There is still a possible timing window here where bad pairs can get cached if both cache TTLs time out and a client re-fills the cache with an old version of repomd.xml
and a new version of repomd.xml.asc?repomd_last_modified=123
from a server that is ignoring the query string. However this gives servers the ability to close this gap permanently and respond correctly to every request, by doing either:
- Teach the webserver to respond correctly to the query param, or
- Increase the cache TTL on
*/repomd.xml.asc?repomd_last_modified=*
to more than double the TTL ofrepomd.xml
, eliminating the overlapping timing window where it's possible to cache incompatible versions of the files.
Related
I have filed similar bugs against tdnf
and zypper
:
vmware/tdnf#475
openSUSE/zypper#549
There also appears to be discussion about just in-lining the signature in repomd.xml
and dropping repomd.xml.asc
, which would be an alternate way to solve this problem:
rpm-software-management/rpm-metadata#1
I have looked at the problem and propose 2 solutions. They both try for forward and backward compatibility.
1. Detached signature solution:
The repomd.xml
file contains a revision
element.
By default, this element contains UNIX time. Example: <revision>1721803795</revision>
We name the signature file <revision>-repomd.xml.asc
. So for the above example, 1721803795-repomd.xml.asc
.
Compatibility:
If the new file does not exist (old repository), the client will request the currently used repomd.xml.asc
file as a fallback -> The new client will work with the old repository.
The new repositories will continue to distribute the repomd.xml.asc
file. So the old client will work with the new repository.
Note:
The user can define a custom value for the <revision>
element (createrepo_c
argument --revision=<something>
), but as long as the revision is unique to a particular version/revision of the repomd.xml file it will work. In the worst case, we get the current situation.
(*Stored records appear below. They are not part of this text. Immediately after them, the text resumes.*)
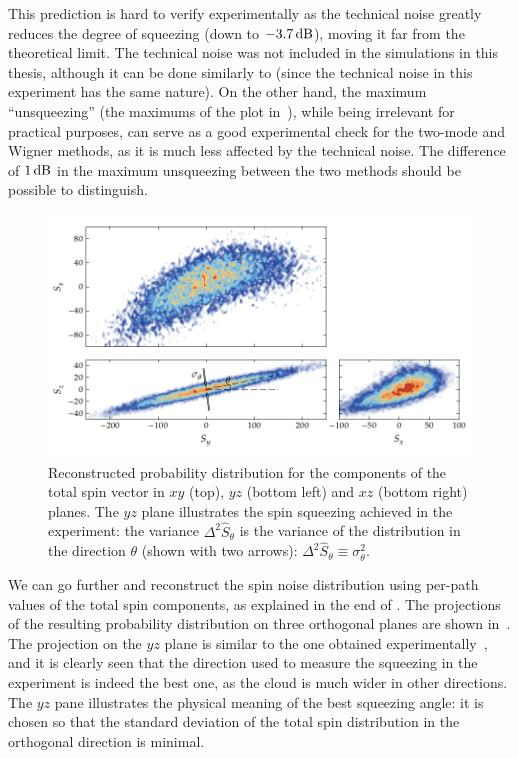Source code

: This prediction is hard to verify experimentally as the technical noise greatly reduces the degree of squeezing (down to $-3.7\mbox{\ensuremath{\,\mathrm{dB}}}$), moving it far from the theoretical limit.
The technical noise was not included in the simulations in this thesis, although it can be done similarly to  (since the technical noise in this experiment has the same nature).
On the other hand, the maximum ``unsqueezing'' (the maximums of the plot in~), while being irrelevant for practical purposes, can serve as a good experimental check for the two-mode and Wigner methods, as it is much less affected by the technical noise.
The difference of $1\mbox{\ensuremath{\,\mathrm{dB}}}$ in the maximum unsqueezing between the two methods should be possible to distinguish.

\begin{figure}
    \centerline{\includegraphics{figures_generated/bec_squeezing/riedel_cloud.pdf}}

    \caption[Orthogonal projections of total spin uncertainty cloud]{
    Reconstructed probability distribution for the components of the total spin vector in $xy$ (top), $yz$ (bottom left) and $xz$ (bottom right) planes.
    The $yz$ plane illustrates the spin squeezing achieved in the experiment: the variance $\Delta^2 \hat{S}_\theta$ is the variance of the distribution in the direction $\theta$ (shown with two arrows): $\Delta^2 \hat{S}_\theta \equiv \sigma_\theta^2$.}%
    \label{fig:bec-squeezing:separation:cloud}
\end{figure}

We can go further and reconstruct the spin noise distribution using per-path values of the total spin components, as explained in the end of .
The projections of the resulting probability distribution on three orthogonal planes are shown in~.
The projection on the $yz$ plane is similar to the one obtained experimentally~\cite{Riedel2010}, and it is clearly seen that the direction used to measure the squeezing in the experiment is indeed the best one, as the cloud is much wider in other directions.
The $yz$ pane illustrates the physical meaning of the best squeezing angle: it is chosen so that the standard deviation of the total spin distribution in the orthogonal direction is minimal.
2. Solution with inline signature
The signature will be added to the end of the repomd.xml
file as a comment containing the signature element.
Example:
<?xml version="1.0" encoding="UTF-8"?>
<repomd xmlns="http://linux.duke.edu/metadata/repo" xmlns:rpm="http://linux.duke.edu/metadata/rpm">
<revision>1721764685</revision>
...
</repomd>
<!--
<pgp_signature>
iQIzBAABCAAdFiEEpfSDzXM6TrrqN4sq6Il5+5swrPIFAmagC04ACgkQ6Il5+5sw
rPJe0Q//dm23fki6M6GZkV+oeVf+u9ZrCrLNfVXn1qN28bJUnV31azui0DBMoYYs
3RYGzUjBU6dgruWI5RjCxV1Icfs/7DWRvFSLhj9BO490X3nEXB9OaMjvaEL/NPnf
yQzQZ8PITYyxWSdimY/Kmdj+0hLk6NYqPwNZVbfa3+0KystWmVNcKkpdTMuBr4Gh
xXUDMasE9gTQQbiz3XFoG8MLrgAjyTL6FdGuuioN/Saq0c8zQ9G2do9jQNBhHy3B
7D2bK5s+JWIaKW95w8ASC11mx+1KHqA523+7ElI4ihY4mENCaVlYbpBlEPWP+4eq
gK/5Njnf1IVix0DtX69C9JFzC4bD/kEHqVNoUJuAtt66YuHd8lzjEHNRr95iqvwx
317+UJxqT0tFDbIaMrlWozufl8stY1+aNsPY2196k13vI7CqAhF3G1X5qH5rnFqA
mTI7YnxbOnCpVLNc0Y/TdSRuXX9r9H1Rj4edMG6Mcc9fnShGFwAcvKI5hma1+aj6
cTRHfq8PSHcX93+jVk3fpnJIJJ7WFkzcLEDmI5+Pin2V5lcqdQa6wrirvcnND75+
LPqKyJc398KrC8iGBW1AzRMbdj+nm4krPr/9ymZeayeWL4OMmEbCzXo/lBQfPpC2
aqldYWQIxpDyfgnXSK5IKg+51p1KA+dMUiI3DqSiQ8o8in/wPXY=
=KUBi
</pgp_signature>
-->
Compatibility:
If the comment with the signature does not exist (old repository), the client will request the currently used repomd.xml.asc
file as a fallback -> The new client will work with the old repository.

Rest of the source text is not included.